Changing the Oil
It's the other night, just before dinner, and I'm laid out. Looking up at a plastic shroud six inches from my face I'm pondering why I don't jack up the car higher. The oil filter is on too tight so I can't turn it by hand, and the steel cap I bought to loosen a too-tight oil filter fits too flush to get the ratchet stub in its hole, and too loosely if I put it on the ratchet prior to cupping it over the filter. This is like a cruel, sadistic game of whack-a-mole. It's unclear how the filter got screwed on so tightly in the first place, but now I'm playing chicken with the half-in ratchet nubbin. I'm desperately trying to apply rotational force to something that doesn't want to be removed while quaking in anticipation of the inevitable moment when the ratchet violently slips out of the cap and I obliterate my knuckles on the car's undersidey parts.
The faint smell of rosemary through the door to the kitchen tells me I'm running out of time.
"Dad, I got it."
Wait, what am I doing? I inchworm out from under my son's car, put the ratchet in his outstretched hand, and go back inside to finish setting the table.
The urge to be helpful robs my loved ones of their autonomy, chapter 516.
As a child of the 80's, my parents seldom knew what I was up to. It's strange, then, that as a parent I regularly attach myself to the activities and struggles of my children. My son knows how to change his oil. He's no mechanic, but he's done it a few times before and his car has yet to explode on the way to Chipotle.
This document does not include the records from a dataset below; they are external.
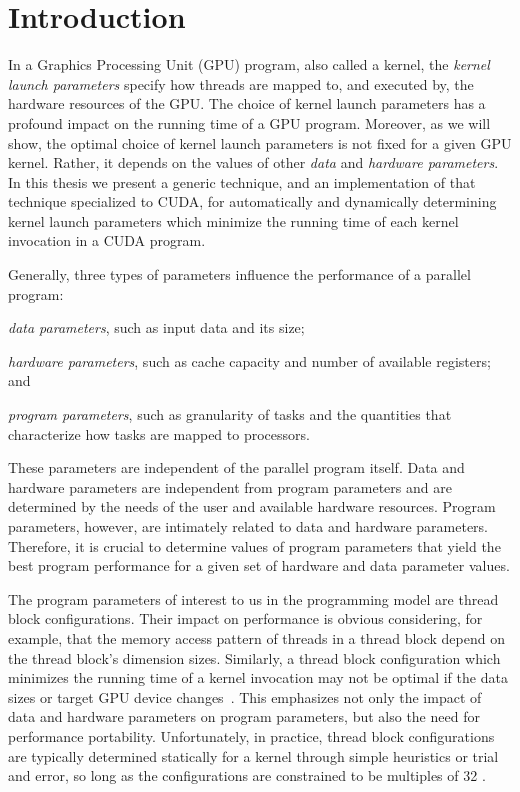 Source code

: \chapter{Introduction}
\label{ch:intro}


In a Graphics Processing Unit (GPU) program, 
also called a kernel, the \textit{kernel launch parameters}
specify how threads are mapped to,
and executed by, the hardware resources of the GPU. 
The choice of kernel launch parameters
has a profound impact on the running time
of a GPU program. 
Moreover, as we will show, 
the optimal choice of kernel launch parameters
is not fixed for a given GPU kernel. 
Rather, it depends on the values of other
\textit{data} and \textit{hardware parameters}.
In this thesis we present a generic technique, 
and an implementation of that technique specialized to CUDA, 
for automatically and dynamically determining 
kernel launch parameters
which minimize the running time of each kernel invocation in a CUDA program.

Generally, three types of parameters 
influence the performance of a parallel program: 
\begin{inparaenum}[(i)]
	\item {\em data parameters}, such as input data and its size;
	\item {\em hardware parameters}, such as cache capacity and number of 
	available registers; and
	\item {\em program parameters}, such as granularity of tasks and 
	the quantities that characterize how tasks are
	mapped to processors.
\end{inparaenum}
These parameters are independent of the parallel program itself.
Data and hardware parameters are independent from program parameters
and are determined by the needs of the user and available hardware
resources.  Program parameters, however, are intimately related to
data and hardware parameters. 
Therefore, it is crucial to determine values of program
parameters that yield the best program performance for a given set of
hardware and data parameter values.

The program parameters of interest to us 
in the {\cuda} programming model are thread block configurations. 
Their impact on performance is obvious 
considering, for example, that the memory access pattern of threads
in a thread block depend on the thread block's dimension sizes.
Similarly, a thread block configuration which 
minimizes the running time of a kernel invocation  
may not be optimal if the data sizes or target GPU device changes~\cite{DBLP:journals/tjs/TorresGL13}.
This emphasizes not only the impact of data and hardware parameters on program parameters, 
but also the need for performance portability.
Unfortunately, in practice, thread block configurations are typically 
determined statically for a kernel through simple heuristics or trial and error, 
so long as the configurations are constrained to be multiples of 32 \cite{cuda2016best}.


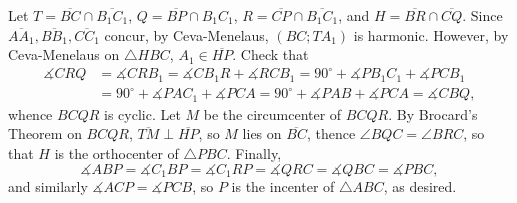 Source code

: Let $T=\overline{BC}\cap\overline{B_1C_1}$, $Q=\overline{BP}\cap{B_1C_1}$, $R=\overline{CP}\cap\overline{B_1C_1}$, and $H=\overline{BR}\cap\overline{CQ}$. Since $\overline{AA_1},\overline{BB_1},\overline{CC_1}$ concur, by Ceva-Menelaus, $(BC;TA_1)$ is harmonic. However, by Ceva-Menelaus on $\triangle HBC$, $A_1\in\overline{HP}$. Check that
\begin{align*}
    \measuredangle CRQ&=\measuredangle CRB_1=\measuredangle CB_1R+\measuredangle RCB_1=90^\circ+\measuredangle PB_1C_1+\measuredangle PCB_1\\
    &=90^\circ+\measuredangle PAC_1+\measuredangle PCA=90^\circ+\measuredangle PAB+\measuredangle PCA=\measuredangle CBQ,
\end{align*}
whence $BCQR$ is cyclic. Let $M$ be the circumcenter of $BCQR$. By Brocard's Theorem on $BCQR$, $\overline{TM}\perp\overline{HP}$, so $M$ lies on $\overline{BC}$, thence $\angle BQC=\angle BRC$, so that $H$ is the orthocenter of $\triangle PBC$. Finally, \[\measuredangle ABP=\measuredangle C_1BP=\measuredangle C_1RP=\measuredangle QRC=\measuredangle QBC=\measuredangle PBC,\]
and similarly $\measuredangle ACP=\measuredangle PCB$, so $P$ is the incenter of $\triangle ABC$, as desired. 

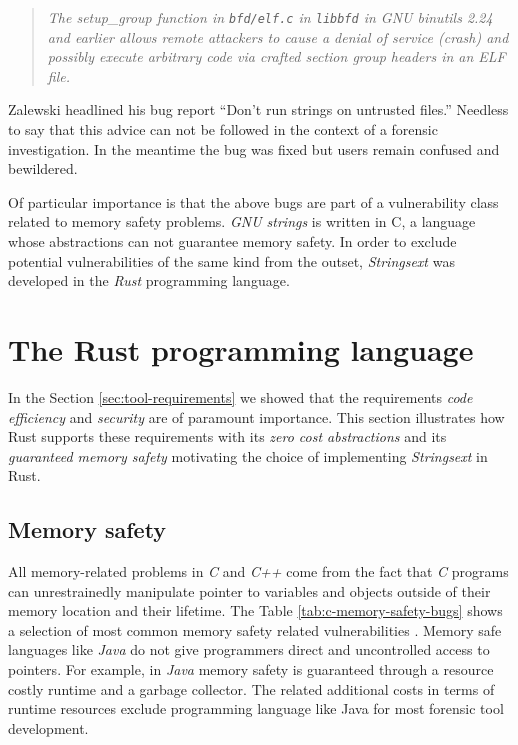 \documentclass[final,5p,times,twocolumn]{elsarticle}
\begin{document}
\begin{quote}
   \emph{The setup\_group function in \texttt{bfd/elf.c} in \texttt{libbfd} in
   GNU binutils 2.24 and earlier allows remote attackers to cause a denial of
   service (crash) and possibly execute arbitrary code via crafted section
   group headers in an ELF file.}
\end{quote}

Zalewski headlined his bug report ``Don't run strings on untrusted
files.'' Needless to say that this advice can not be followed in the
context of a forensic investigation. In the meantime the bug was fixed
but users remain confused and bewildered.

Of particular importance is that the above bugs are part of a vulnerability
class related to memory safety problems. \emph{GNU strings} is written in C, a
language whose abstractions can not guarantee memory safety. In order to exclude
potential vulnerabilities of the same kind from the outset, \emph{Strings­ext}
was developed in the \emph{Rust} programming language.



\section{The Rust programming language}\label{rust}
\label{rust-lang}

In the Section \ref{sec:tool-requirements} we showed that the requirements
\emph{code efficiency} and \emph{security} are of paramount importance. 
This section illustrates how Rust supports these requirements with
its \emph{zero cost abstractions} and its \emph{guaranteed memory safety}
\cite{therustteam2019}
motivating the choice of implementing \emph{Strings­ext} in Rust.
\subsection{Memory safety}\label{_memory_safety}

All memory-related problems in \emph{C} and \emph{C++} come from the
fact that \emph{C} programs can unrestrainedly manipulate pointer to
variables and objects outside of their memory location and their
lifetime. The Table \ref{tab:c-memory-safety-bugs}
shows a selection of most common memory safety related vulnerabilities
\cite{mitrecorporation2016}. Memory
safe languages like \emph{Java} do not give programmers direct and
uncontrolled access to pointers. For example, in \emph{Java} 
memory safety is guaranteed through 
a resource costly runtime and a garbage collector. The related
additional costs in terms of runtime resources exclude programming
language like Java for most forensic tool development.
\end{document}
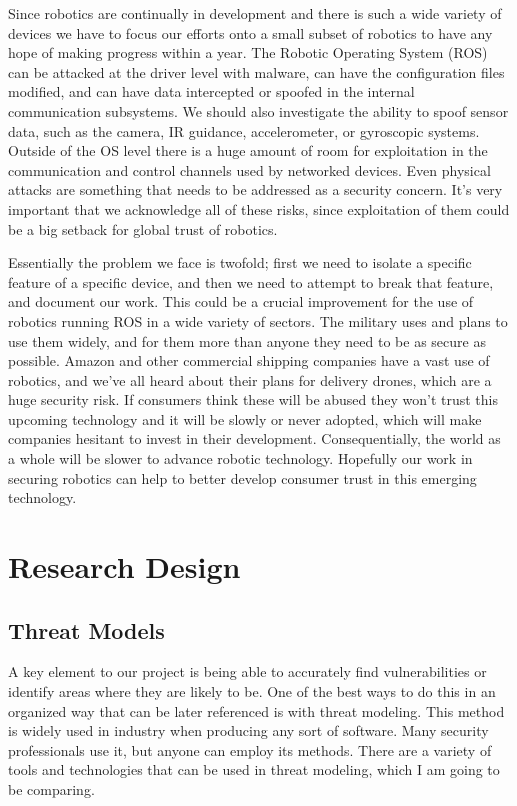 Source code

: \documentclass[IEEEtran,letterpaper,10pt,notitlepage,draftclsnofoot,onecolumn]{article}
\begin{document}
Since robotics are continually in development and there is such a wide variety of devices we have to focus our efforts onto a small subset of robotics to have any hope of making progress within a year. 
The Robotic Operating System (ROS) can be attacked at the driver level with malware, can have the configuration files modified, and can have data intercepted or spoofed in the internal communication subsystems.
We should also investigate the ability to spoof sensor data, such as the camera, IR guidance, accelerometer, or gyroscopic systems. 
Outside of the OS level there is a huge amount of room for exploitation in the communication and control channels used by networked devices. 
Even physical attacks are something that needs to be addressed as a security concern.
It's very important that we acknowledge all of these risks, since exploitation of them could be a big setback for global trust of robotics.

Essentially the problem we face is twofold; first we need to isolate a specific feature of a specific device, and then we need to attempt to break that feature, and document our work.
This could be a crucial improvement for the use of robotics running ROS in a wide variety of sectors.
The military uses and plans to use them widely, and for them more than anyone they need to be as secure as possible.
Amazon and other commercial shipping companies have a vast use of robotics, and we've all heard about their plans for delivery drones, which are a huge security risk.
If consumers think these will be abused they won't trust this upcoming technology and it will be slowly or never adopted, which will make companies hesitant to invest in their development.
Consequentially, the world as a whole will be slower to advance robotic technology.
Hopefully our work in securing robotics can help to better develop consumer trust in this emerging technology. 

\section{Research Design}
\subsection{Threat Models}
A key element to our project is being able to accurately find vulnerabilities or identify areas where they are likely to be. 
One of the best ways to do this in an organized way that can be later referenced is with threat modeling. 
This method is widely used in industry when producing any sort of software. Many security professionals use it, but anyone can employ its methods. 
There are a variety of tools and technologies that can be used in threat modeling, which I am going to be comparing.
\end{document}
So why am I squashed under his car that he didn't jack up high enough, peering out at his impatiently tapping foot?
The answer is probably a mix of genuinely wanting to help and a deep aversion to mistakes. That's the sweet version. A cynical eye might spot that it has just as much to do with signaling to others that I know things. The bottom line is it feels good to answer questions correctly and it feels bad to get called on in school when you didn't study. And I got called on a lot. So does this mean the constant need to be perceived as smart or knowledgeable stems from getting caught avoiding responsibility in my youth?
The irrelevance of that question floats around in my brain as I sit down late for dinner. Poking at my broccoli I remember I learned most of what I know through trial and error and asking for help when needed. It's time to extend that courtesy to everyone else.